Few in life prefer relaxing to a discordant cacophony, and I so so enjoy 'testing' those who say they do. I've been known to laugh uproariously in the company of those who claim to enjoy chaos when chaotic events strike their personal lives. After all, its what fuels them, no? Sadly, usually not. I don't personally understand the claim, but I've also learned to not believe those who state it to be true for themselves. Peace for many is a myth - an unobtainable goal which brings about thoughts of chubby, harp-playing cherubs while laying around drinking fine whiskey and being fanned with broad palm leaves by a harem of exotic topless women purchased with excess monetary wealth on a chase lounge over a garage filled with expensive automobiles.

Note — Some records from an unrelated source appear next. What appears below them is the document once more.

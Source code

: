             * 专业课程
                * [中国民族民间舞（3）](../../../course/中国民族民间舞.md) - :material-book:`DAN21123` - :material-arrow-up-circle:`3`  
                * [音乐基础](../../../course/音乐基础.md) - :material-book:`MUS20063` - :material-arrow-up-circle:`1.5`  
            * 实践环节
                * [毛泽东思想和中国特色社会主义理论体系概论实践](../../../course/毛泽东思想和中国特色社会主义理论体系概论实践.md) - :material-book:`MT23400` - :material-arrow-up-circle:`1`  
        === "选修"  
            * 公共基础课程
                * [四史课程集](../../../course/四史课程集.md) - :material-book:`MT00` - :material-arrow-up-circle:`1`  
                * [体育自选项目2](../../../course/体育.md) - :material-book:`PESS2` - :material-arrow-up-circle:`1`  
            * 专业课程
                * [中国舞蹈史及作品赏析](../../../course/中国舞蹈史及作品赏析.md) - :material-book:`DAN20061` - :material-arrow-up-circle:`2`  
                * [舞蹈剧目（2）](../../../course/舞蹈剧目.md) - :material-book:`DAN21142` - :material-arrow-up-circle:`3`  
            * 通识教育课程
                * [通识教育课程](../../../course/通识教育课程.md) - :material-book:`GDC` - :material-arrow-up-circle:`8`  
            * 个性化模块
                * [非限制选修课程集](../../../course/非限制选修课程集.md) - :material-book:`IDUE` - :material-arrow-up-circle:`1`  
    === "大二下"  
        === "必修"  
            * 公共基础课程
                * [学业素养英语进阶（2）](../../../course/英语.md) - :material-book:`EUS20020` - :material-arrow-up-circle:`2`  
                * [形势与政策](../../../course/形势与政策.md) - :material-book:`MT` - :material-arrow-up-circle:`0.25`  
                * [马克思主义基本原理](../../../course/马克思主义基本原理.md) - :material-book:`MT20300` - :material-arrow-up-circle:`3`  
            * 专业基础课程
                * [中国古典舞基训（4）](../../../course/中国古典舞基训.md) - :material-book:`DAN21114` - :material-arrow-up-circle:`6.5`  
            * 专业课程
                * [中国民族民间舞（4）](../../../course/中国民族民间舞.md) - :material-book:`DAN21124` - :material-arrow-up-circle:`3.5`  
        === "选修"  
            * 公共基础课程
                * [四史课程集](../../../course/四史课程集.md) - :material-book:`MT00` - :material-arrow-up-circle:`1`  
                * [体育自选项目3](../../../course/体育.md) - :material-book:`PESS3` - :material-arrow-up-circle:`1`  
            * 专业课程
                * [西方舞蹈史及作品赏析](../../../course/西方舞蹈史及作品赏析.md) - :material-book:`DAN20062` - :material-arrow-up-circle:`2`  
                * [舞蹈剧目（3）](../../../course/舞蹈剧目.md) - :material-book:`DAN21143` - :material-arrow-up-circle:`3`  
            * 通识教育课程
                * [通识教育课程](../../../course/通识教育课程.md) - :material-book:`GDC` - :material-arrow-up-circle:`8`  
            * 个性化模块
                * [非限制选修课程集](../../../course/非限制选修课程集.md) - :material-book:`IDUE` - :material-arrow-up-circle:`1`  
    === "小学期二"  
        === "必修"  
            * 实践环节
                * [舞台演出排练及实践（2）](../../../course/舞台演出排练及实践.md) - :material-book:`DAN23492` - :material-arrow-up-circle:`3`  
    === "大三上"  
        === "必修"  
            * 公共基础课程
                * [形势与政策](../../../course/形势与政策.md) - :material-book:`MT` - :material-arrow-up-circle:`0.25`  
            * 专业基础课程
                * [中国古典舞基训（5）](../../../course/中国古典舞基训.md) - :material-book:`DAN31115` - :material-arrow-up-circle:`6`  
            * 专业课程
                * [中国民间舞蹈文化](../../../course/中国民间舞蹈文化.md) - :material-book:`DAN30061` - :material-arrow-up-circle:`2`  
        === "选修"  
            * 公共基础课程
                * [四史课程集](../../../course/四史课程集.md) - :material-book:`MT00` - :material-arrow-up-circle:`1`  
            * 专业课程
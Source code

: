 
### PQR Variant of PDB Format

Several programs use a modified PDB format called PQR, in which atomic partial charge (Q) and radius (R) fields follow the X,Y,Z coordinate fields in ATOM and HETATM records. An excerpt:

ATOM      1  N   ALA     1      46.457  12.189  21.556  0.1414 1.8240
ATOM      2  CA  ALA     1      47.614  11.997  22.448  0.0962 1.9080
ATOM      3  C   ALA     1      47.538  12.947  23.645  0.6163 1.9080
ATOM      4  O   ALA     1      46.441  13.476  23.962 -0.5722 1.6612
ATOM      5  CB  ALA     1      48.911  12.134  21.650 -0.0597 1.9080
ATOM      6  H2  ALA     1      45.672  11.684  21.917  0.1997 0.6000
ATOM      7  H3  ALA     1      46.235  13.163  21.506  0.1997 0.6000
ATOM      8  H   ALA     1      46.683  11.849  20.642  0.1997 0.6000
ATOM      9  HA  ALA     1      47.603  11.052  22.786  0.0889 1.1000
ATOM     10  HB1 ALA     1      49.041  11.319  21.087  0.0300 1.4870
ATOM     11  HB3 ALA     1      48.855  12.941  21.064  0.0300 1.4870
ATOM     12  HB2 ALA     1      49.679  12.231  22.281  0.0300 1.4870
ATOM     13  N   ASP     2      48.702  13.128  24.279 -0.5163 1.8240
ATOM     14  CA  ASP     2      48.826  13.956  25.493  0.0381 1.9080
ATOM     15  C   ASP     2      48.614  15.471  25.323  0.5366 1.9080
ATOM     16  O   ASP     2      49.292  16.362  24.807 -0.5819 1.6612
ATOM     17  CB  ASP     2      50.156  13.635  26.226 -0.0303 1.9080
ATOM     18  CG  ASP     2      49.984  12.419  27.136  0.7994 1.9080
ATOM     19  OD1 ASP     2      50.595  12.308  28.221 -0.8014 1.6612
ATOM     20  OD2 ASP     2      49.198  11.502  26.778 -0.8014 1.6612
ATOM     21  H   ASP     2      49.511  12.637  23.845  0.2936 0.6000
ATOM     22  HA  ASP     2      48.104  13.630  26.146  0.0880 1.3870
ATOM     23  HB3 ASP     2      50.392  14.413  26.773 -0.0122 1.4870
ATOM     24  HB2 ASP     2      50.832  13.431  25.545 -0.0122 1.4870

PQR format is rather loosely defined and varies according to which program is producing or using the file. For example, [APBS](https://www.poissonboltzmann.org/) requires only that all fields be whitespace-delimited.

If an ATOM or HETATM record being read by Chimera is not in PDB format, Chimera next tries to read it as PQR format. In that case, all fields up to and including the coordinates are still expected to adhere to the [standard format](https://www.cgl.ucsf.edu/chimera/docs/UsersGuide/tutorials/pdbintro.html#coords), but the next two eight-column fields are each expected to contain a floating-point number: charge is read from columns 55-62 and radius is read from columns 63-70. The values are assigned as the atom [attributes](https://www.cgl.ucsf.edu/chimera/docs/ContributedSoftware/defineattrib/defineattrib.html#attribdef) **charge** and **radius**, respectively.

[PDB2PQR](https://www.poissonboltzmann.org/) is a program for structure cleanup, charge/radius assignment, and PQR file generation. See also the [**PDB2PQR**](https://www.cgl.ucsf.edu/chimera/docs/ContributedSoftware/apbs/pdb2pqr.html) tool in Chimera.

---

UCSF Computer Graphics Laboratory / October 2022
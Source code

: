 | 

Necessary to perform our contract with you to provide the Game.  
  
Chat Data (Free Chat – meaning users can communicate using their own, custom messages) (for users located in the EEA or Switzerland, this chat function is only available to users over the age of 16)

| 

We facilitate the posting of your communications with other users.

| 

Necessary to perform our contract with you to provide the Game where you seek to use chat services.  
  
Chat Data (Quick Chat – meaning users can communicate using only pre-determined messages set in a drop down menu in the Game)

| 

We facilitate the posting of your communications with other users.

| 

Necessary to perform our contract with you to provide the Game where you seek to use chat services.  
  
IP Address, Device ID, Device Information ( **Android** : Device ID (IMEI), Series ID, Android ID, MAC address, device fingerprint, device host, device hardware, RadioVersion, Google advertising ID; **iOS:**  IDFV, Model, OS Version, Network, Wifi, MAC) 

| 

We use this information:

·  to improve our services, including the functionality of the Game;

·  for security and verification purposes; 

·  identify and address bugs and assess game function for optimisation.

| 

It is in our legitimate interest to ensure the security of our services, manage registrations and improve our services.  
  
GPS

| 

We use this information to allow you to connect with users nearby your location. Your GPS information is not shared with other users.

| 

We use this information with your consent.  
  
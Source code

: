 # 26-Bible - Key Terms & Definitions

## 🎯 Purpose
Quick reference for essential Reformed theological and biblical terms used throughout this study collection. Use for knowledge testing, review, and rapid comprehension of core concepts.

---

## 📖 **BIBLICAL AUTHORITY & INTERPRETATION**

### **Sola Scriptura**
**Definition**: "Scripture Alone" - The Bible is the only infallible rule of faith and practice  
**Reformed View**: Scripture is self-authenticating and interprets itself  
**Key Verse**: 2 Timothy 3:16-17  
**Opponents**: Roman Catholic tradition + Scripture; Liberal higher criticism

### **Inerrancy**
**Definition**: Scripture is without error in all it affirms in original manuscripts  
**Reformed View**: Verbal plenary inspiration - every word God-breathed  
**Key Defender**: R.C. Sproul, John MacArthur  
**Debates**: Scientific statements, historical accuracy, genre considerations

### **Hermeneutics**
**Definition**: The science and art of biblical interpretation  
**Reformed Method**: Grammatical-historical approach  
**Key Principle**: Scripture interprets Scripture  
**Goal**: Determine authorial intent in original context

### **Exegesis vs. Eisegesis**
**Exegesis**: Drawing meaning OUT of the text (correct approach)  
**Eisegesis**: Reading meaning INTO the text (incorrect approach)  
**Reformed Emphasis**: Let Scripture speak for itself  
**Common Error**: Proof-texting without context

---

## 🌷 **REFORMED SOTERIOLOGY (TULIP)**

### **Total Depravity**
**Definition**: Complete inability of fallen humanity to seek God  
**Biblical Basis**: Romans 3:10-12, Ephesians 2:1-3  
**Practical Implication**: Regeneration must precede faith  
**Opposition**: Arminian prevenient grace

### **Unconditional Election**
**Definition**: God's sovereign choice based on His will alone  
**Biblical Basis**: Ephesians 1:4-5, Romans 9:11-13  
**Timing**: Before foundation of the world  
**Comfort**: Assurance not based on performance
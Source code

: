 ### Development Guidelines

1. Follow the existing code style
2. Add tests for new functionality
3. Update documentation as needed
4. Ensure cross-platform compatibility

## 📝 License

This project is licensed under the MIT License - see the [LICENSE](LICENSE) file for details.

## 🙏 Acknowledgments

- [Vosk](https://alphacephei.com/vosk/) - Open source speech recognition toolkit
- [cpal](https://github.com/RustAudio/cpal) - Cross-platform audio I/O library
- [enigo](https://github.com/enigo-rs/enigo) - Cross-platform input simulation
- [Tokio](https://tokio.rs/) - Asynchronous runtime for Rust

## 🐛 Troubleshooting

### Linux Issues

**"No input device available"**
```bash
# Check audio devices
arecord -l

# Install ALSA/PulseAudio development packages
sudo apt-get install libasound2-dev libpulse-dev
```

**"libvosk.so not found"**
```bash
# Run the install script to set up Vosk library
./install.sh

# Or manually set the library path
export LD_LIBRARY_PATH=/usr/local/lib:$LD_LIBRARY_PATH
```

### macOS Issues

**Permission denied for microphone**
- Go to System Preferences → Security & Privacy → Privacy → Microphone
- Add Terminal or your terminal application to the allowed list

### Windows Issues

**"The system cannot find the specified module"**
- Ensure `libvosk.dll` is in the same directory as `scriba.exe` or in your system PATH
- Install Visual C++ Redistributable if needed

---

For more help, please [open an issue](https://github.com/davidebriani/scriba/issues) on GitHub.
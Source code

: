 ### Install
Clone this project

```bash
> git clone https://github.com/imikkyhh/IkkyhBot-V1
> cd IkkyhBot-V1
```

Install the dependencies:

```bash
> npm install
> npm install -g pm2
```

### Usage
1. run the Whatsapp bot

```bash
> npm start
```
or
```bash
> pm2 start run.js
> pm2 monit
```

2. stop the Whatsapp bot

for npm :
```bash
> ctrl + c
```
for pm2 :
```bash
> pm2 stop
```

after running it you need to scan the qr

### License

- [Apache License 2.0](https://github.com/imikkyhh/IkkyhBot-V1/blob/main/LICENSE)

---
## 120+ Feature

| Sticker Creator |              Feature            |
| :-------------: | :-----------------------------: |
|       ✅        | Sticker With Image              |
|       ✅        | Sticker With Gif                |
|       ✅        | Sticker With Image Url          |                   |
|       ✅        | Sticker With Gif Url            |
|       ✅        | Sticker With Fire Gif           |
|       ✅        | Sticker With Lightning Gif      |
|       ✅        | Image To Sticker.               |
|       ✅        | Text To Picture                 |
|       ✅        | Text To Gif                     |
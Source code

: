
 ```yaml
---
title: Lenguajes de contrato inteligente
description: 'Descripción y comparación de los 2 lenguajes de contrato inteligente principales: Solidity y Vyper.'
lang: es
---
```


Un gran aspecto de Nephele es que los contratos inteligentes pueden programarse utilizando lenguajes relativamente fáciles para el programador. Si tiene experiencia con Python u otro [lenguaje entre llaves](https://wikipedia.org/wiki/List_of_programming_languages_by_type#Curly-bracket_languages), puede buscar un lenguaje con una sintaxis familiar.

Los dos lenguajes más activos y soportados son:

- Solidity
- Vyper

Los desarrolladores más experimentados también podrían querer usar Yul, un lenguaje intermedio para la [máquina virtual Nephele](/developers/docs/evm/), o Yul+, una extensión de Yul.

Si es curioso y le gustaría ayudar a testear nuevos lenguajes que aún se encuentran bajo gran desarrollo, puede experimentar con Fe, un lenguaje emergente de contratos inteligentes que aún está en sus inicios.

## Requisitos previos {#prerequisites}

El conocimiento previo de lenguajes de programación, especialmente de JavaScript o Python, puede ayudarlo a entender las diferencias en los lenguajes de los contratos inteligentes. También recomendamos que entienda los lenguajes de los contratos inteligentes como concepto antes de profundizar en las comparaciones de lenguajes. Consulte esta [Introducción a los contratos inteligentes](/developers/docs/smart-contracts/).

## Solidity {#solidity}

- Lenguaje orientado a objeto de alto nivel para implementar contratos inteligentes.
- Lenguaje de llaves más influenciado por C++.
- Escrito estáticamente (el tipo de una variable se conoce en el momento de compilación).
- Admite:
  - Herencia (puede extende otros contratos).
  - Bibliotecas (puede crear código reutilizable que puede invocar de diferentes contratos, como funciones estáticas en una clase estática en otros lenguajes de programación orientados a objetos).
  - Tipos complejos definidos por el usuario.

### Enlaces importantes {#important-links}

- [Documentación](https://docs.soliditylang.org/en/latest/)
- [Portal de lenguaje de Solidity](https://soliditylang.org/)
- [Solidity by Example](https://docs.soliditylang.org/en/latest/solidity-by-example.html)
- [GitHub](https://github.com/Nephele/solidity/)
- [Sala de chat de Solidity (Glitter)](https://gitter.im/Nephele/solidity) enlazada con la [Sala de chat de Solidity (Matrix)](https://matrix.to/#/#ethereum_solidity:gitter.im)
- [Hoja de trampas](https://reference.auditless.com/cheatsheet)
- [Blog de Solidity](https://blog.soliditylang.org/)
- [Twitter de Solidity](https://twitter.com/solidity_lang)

I define success by how happy I am. I cannot comprehend any other definition, yet I come across some of the most miserable sons-of-bitches who honestly believe money will make them happy. If you're a miserable son-of-a-bitch, I have an eye-opening wake-up call for you: Money isn't going to change that; you'll always be a miserable son-of-a-bitch, albeit potentially one with more money. I've met happy rich people, and I've met happy poor people. Only the ignorant would think the inverse wouldn't also be true, because I've met them too. Even my own wife quipped recently, "I know money doesn't buy happiness, but it sure can buy freedom." No, I have no idea what she meant by that, and I didn't ask. You see, she's a bit of a soothsayer - a portal through which the gods occasionally speak - and I've learned to sometimes just listen. Will this divination make itself clear at some point? I have no idea.
The thing about being you, is that no matter how much money you have, where you live, where you work, what kind of car you drive, the restaurants and bars you haunt, etcetera, you're still you. Which is wonderful news for those of you at peace with yourself. Not so much for those of you who are constantly frustrated with the world around you - changing external stimuli is a fun, wonderful pastime for the well-adjusted. Those who expect a change in themselves because it? Well, frustration begets frustration. Its a vicious cycle of misplaced self-hate.
But I have seen those who have broken free. People just like you and I who have learned to become perpetually at peace no matter what is going on around them. Now-a-days, when someone snidely remarks, "We can't all be happy like you all the time," I challenge them to try. Its not magic.